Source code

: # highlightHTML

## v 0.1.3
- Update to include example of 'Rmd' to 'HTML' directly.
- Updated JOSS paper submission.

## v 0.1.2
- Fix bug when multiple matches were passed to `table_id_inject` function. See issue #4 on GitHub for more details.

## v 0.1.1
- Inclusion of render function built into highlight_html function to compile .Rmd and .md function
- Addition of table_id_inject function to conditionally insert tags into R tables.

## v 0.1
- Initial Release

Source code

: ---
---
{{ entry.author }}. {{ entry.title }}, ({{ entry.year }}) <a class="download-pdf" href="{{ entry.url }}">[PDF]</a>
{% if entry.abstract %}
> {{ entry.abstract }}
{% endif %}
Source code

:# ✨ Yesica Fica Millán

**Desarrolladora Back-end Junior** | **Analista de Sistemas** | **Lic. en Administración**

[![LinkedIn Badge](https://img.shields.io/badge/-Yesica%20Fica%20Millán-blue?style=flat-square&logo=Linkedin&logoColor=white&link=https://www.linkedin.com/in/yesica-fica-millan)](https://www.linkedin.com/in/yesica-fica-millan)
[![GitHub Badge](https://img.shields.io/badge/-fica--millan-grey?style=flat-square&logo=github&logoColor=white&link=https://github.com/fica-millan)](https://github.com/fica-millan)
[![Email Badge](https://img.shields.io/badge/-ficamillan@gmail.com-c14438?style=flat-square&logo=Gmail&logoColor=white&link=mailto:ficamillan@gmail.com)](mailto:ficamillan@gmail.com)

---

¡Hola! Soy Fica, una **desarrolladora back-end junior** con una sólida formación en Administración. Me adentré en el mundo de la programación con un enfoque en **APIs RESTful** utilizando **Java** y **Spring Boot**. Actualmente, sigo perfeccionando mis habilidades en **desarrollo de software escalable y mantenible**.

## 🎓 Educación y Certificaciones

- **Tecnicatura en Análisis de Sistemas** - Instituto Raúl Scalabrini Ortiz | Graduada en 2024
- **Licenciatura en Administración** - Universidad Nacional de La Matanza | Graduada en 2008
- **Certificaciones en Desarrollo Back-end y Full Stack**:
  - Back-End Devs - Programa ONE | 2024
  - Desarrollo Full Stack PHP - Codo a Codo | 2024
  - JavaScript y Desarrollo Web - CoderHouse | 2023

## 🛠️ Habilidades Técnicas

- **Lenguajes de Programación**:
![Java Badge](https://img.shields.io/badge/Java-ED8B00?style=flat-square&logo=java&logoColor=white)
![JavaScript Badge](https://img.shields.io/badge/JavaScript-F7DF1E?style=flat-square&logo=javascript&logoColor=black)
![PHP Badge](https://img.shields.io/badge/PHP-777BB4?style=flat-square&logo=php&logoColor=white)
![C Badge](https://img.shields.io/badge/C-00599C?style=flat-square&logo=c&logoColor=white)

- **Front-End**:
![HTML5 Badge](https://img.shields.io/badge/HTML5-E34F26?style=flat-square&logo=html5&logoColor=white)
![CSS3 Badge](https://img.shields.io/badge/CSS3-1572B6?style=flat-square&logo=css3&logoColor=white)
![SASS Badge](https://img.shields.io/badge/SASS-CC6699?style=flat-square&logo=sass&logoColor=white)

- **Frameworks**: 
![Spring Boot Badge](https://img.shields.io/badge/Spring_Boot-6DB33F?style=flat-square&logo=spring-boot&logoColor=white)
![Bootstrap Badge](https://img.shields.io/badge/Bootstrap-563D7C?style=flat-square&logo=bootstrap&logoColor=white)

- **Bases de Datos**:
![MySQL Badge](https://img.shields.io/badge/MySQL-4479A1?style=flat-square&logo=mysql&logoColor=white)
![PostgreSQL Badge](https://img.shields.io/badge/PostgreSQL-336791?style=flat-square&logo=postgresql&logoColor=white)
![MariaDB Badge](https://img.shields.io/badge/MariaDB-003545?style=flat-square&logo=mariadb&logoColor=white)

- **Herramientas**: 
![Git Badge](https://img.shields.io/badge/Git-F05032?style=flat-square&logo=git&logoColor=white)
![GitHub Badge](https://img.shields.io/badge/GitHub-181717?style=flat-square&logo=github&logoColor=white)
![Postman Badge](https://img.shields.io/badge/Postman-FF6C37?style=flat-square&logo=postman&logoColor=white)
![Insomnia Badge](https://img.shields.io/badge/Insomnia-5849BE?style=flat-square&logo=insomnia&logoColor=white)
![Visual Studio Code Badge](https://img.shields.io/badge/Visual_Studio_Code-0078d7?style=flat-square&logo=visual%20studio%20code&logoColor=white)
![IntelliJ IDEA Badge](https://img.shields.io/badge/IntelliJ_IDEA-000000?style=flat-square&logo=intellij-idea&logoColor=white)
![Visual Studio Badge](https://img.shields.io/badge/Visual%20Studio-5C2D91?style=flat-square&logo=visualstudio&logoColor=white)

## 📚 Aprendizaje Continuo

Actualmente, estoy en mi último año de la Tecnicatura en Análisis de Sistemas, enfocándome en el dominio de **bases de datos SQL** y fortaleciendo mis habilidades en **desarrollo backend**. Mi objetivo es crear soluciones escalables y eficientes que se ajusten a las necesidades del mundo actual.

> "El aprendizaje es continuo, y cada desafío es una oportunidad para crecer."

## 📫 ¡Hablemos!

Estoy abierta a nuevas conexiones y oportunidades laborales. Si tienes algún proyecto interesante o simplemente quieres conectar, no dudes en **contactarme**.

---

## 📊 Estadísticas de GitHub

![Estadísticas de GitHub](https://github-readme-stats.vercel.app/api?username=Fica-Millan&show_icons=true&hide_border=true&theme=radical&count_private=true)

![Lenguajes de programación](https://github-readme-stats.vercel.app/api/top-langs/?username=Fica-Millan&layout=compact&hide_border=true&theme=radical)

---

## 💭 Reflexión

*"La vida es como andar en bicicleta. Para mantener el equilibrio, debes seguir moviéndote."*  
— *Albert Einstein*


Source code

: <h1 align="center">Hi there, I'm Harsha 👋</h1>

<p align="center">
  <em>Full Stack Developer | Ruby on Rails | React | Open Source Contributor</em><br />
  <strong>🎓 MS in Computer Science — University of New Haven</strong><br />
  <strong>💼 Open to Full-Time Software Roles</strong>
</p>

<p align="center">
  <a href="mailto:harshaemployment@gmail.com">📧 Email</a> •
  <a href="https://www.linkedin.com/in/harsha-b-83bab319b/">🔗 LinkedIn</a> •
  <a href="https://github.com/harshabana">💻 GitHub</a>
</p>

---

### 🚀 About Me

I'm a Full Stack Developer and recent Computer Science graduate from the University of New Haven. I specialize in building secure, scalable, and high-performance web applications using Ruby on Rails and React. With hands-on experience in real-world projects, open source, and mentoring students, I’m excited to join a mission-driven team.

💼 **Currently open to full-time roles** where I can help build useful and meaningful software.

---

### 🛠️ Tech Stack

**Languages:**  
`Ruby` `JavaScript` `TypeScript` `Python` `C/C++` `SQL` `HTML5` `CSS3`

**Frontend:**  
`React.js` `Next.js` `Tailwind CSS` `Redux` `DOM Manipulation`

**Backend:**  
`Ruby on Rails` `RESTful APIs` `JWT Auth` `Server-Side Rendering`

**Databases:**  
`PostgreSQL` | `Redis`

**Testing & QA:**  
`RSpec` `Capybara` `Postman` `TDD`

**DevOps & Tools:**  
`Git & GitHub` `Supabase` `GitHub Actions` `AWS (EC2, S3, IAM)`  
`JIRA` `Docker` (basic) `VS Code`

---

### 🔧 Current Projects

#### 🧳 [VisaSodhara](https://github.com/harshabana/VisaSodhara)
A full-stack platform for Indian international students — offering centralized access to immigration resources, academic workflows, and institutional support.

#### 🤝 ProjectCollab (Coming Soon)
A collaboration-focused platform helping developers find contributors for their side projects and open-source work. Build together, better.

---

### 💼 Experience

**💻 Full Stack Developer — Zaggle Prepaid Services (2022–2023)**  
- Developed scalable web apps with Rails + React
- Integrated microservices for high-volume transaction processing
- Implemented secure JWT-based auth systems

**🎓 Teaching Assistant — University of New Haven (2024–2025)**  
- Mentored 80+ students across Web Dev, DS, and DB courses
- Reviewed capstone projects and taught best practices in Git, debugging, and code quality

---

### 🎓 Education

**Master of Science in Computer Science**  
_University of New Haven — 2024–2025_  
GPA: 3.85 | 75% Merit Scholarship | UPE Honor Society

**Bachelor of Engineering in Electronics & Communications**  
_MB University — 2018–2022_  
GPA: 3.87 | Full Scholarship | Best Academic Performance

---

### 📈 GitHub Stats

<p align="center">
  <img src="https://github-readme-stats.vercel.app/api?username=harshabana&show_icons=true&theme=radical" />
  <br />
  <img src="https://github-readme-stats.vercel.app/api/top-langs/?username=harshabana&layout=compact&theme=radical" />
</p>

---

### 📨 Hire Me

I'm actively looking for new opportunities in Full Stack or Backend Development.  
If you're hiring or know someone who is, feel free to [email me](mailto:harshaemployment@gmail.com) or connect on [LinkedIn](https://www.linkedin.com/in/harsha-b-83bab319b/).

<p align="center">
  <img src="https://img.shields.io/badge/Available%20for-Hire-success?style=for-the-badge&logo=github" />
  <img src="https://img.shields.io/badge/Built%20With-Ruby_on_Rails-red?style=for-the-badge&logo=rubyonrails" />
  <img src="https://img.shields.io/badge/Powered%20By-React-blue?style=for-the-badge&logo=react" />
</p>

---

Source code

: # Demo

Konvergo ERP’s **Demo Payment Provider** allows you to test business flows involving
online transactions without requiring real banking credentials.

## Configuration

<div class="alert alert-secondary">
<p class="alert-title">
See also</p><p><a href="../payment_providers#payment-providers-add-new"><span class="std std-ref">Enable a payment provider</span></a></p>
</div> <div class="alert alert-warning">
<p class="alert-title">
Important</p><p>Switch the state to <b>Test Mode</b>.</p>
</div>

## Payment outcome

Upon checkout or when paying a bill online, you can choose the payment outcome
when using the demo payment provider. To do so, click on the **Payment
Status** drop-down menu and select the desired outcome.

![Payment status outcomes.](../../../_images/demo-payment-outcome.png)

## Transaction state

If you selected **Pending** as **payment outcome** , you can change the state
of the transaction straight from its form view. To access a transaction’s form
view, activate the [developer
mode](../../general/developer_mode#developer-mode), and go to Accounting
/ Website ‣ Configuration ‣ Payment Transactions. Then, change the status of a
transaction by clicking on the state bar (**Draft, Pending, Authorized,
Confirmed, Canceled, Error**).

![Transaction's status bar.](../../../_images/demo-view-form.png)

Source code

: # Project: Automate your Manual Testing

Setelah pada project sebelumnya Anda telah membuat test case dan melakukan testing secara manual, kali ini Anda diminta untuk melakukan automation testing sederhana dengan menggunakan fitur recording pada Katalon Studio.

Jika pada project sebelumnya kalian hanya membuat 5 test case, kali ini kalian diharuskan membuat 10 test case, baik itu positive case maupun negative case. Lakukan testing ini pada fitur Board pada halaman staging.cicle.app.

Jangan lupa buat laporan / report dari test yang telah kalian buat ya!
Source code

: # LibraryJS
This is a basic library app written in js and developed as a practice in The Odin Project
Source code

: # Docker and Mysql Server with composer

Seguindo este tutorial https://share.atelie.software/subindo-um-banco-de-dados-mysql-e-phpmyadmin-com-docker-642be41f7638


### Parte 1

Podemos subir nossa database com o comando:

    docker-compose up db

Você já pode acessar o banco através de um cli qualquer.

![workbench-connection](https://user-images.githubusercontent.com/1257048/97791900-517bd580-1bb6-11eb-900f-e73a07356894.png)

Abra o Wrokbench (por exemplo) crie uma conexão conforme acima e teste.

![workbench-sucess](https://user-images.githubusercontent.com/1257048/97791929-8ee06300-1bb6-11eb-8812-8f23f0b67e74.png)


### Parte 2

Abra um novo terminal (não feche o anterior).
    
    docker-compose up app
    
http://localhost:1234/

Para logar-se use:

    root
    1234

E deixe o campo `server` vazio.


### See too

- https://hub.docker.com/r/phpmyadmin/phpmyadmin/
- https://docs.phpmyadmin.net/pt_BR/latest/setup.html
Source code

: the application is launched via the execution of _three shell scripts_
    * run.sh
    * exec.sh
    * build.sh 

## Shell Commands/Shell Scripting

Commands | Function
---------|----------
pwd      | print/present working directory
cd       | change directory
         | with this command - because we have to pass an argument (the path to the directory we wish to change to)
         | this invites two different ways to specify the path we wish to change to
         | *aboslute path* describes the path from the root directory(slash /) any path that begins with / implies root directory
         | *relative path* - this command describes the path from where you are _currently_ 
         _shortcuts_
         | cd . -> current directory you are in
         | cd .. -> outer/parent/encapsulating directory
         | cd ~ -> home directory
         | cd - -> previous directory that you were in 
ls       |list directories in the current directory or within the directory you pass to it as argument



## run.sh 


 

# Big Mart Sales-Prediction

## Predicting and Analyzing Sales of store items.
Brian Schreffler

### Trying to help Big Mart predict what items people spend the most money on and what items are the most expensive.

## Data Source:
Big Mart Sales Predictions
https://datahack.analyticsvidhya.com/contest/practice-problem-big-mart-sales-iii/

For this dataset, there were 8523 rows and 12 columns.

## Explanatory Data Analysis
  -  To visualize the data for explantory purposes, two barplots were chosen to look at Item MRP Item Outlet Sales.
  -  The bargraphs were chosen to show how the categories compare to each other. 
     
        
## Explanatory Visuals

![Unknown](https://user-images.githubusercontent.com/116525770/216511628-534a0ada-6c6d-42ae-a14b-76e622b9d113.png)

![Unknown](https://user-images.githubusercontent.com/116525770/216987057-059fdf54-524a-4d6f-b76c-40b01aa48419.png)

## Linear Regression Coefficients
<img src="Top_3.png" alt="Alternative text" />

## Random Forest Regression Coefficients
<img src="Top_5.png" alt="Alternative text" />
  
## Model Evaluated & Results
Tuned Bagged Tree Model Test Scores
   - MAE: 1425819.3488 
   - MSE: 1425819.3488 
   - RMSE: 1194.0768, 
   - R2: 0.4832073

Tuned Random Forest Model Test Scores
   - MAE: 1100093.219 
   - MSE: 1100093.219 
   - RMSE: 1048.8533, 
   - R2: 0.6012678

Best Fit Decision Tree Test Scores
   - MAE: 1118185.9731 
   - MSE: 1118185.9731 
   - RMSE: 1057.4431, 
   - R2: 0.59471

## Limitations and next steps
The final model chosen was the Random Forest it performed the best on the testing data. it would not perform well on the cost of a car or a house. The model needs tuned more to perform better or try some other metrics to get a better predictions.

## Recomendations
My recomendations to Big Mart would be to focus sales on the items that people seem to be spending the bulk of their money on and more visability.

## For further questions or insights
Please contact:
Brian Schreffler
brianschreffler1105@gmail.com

........

What to do
Copy out each line of the data that holds the string "root".

Expected answer
    root
         | *aboslute path* describes the path from the root directory(slash /) any path that begins with / implies root directory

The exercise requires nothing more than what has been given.